Personal information
- Full name: Armando Navarrete García
- Date of birth: 22 November 1980 (age 45)
- Place of birth: Jacona, Michoacán, Mexico
- Height: 1.81 m (5 ft 11 in)
- Position: Goalkeeper

Team information
- Current team: Atlas (goalkeeping coach)

Senior career*
- Years: Team / Apps / (Gls)
- 2001–2005: Atlas / 34 / (0)
- 2003–2004: → Toluca (loan) / 3 / (0)
- 2004: → Veracruz (loan) / 6 / (0)
- 2006–2011: América / 46 / (0)
- 2006: → Zacatepec (loan) / 2 / (0)
- 2012: → Atlante (loan) / 14 / (0)
- 2012–2013: → Necaxa (loan) / 28 / (0)
- 2013–2014: → Puebla (loan) / 0 / (0)
- 2014–2015: Irapuato / 26 / (0)
- 2015–2016: Sonora / 30 / (0)
- 2016–2017: Zacatepec / 38 / (0)
- 2017–2021: Venados / 103 / (0)
- Total:  / 330 / (0)

Managerial career
- 2021–2024: Venados (goalkeeping coach)
- 2024–2025: Mazatlán (goalkeeping coach)
- 2025–: Atlas (goalkeeping coach)

= Armando Navarrete =

Mexican footballer (born 1980)

Armando Navarrete García (born 22 November 1980) is a Mexican former professional footballer who played as a goalkeeper.

== Career ==
Navarrete made his debut at the professional level in a game between Atlas and Puebla, on September 8, 2001. Navarrete came in as a sub and gave up one goal, and ensuring the victory for Atlas in a game that ended 3–1. The following season, Navarrete saw action in four games, allowing 12 goals.
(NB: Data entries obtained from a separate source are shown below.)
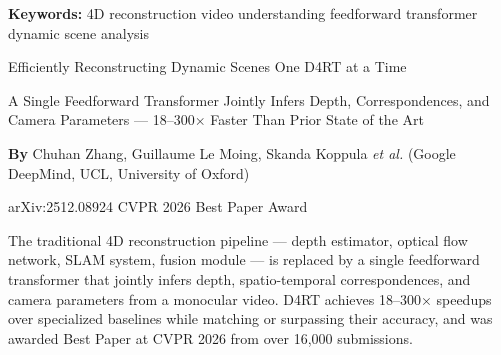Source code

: \documentclass[10pt,twocolumn]{article}
\begin{document}
\setlength{\parindent}{0pt}
\setlength{\parskip}{4pt}

{\small\color{keywordgray}\textbf{Keywords:}
  4D reconstruction \textbullet{}
  video understanding \textbullet{}
  feedforward transformer \textbullet{}
  dynamic scene analysis}\par\vspace{4pt}

{\LARGE\bfseries\raggedright
  Efficiently Reconstructing Dynamic Scenes One D4RT at a Time}\par\vspace{4pt}

{\large\itshape\raggedright
  A Single Feedforward Transformer Jointly Infers Depth, Correspondences,
  and Camera Parameters --- 18--300$\times$ Faster Than Prior State of the Art}\par\vspace{6pt}

{\small\textbf{By} Chuhan Zhang, Guillaume Le Moing, Skanda Koppula \textit{et al.}
  (Google DeepMind, UCL, University of Oxford)}\par\vspace{2pt}

{\small\color{keywordgray}arXiv:2512.08924 \textbullet{}
  CVPR 2026 Best Paper Award}
\par\vspace{2pt}\noindent{\color{rulered}\rule{\columnwidth}{0.6pt}}\vspace{6pt}

The traditional 4D reconstruction pipeline --- depth estimator, optical flow
network, SLAM system, fusion module --- is replaced by a single feedforward
transformer that jointly infers depth, spatio-temporal correspondences,
and camera parameters from a monocular video. D4RT achieves 18--300$\times$
speedups over specialized baselines while matching or surpassing their
accuracy, and was awarded Best Paper at CVPR 2026 from over 16,000 submissions.
\end{document}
In the Apertura 2002 season, Armando was Atlas' starting goalkeeper, and played in all 19 games for the Rojinegros, giving up 31 goals in the process.

After another season at Atlas where he was once again relegated to the bench, Navarrete was transferred to Toluca where it was hoped he would be the heir apparent to Toluca's long-time veteran goalkeeper, Hernán Cristante. After a year in which he saw limited action, Navarrete asked the club for a change, and he was transferred to Veracruz prior to the Apertura 2004 season. However, Navarrete was once again not able to compete for a starting job, and after a year at Veracruz, returned to Atlas to play with the team in the Apertura 2005 season, in which he played in seven games, replacing the injured starter Antonio Pérez Delgadillo.

===Club América===
Navarrete was Club América's only signing to bolster the squad before the Clausura 2006, after Dorados de Sinaloa goalkeeper Cirilo Saucedo turned down the team after an initial agreement.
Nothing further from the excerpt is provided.